Hi. I am relatively new to Julia. Suppose I have a matrix A and I write v = A[:, 1]. Now v is a vector as expected. But u = A[1, :] is a vector again (I expected u to be adjoint instead of vector).
What would the problems be u were an adjoint instead of being vector? I have gone through the thread Issue 4774 but did not understand the reason for this unsymmetrical behavior.
Thank you for the link to the talk. It is a very nice talk and I had watched it earlier. I watched it again to see if I had missed something.

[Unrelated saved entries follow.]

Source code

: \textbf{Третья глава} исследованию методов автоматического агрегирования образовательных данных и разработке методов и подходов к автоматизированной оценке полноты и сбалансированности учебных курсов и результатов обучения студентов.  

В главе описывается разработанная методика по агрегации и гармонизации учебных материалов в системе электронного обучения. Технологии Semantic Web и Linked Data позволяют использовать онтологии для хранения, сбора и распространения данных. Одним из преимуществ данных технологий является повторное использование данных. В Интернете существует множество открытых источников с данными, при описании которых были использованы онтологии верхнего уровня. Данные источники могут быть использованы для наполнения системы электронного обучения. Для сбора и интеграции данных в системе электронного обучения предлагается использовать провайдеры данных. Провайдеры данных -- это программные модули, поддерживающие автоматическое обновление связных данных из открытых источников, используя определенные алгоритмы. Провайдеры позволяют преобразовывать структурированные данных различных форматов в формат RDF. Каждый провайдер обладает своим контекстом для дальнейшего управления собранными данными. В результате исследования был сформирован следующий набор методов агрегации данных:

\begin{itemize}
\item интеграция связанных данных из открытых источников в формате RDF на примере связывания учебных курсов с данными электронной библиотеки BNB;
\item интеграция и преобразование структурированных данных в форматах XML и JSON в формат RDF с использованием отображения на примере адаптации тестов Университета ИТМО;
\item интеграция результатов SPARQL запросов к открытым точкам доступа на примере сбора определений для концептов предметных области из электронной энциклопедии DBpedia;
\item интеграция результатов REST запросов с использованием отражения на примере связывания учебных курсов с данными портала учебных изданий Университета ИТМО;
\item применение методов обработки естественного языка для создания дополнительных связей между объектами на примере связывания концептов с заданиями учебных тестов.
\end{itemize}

The summary of the talk is that
one requires four objects
Scalars
Column vector
Row Vector
Matrices
to implement householder notation. Please correct me if I am wrong in understanding this.
However, the talk does not answer as to why v = A[:, 1] is a column vector
whereas u = A[1, :] is not a row vector. So things are not symmetrical and
row vectors are not treated on par with column vectors.
In my opinion u being a row vector is more natural. So, my question is what
problems would occur if u was a row vector (LinearAlgebra.Adjoint) instead of column vector (Vector).
Thank you for pointing to the discussion. From comment of lucas711642 I understand that the reason for this behavior is that A[1,:] being an adjoint does not generalize to multidimensional arrays with dimension greater than 2.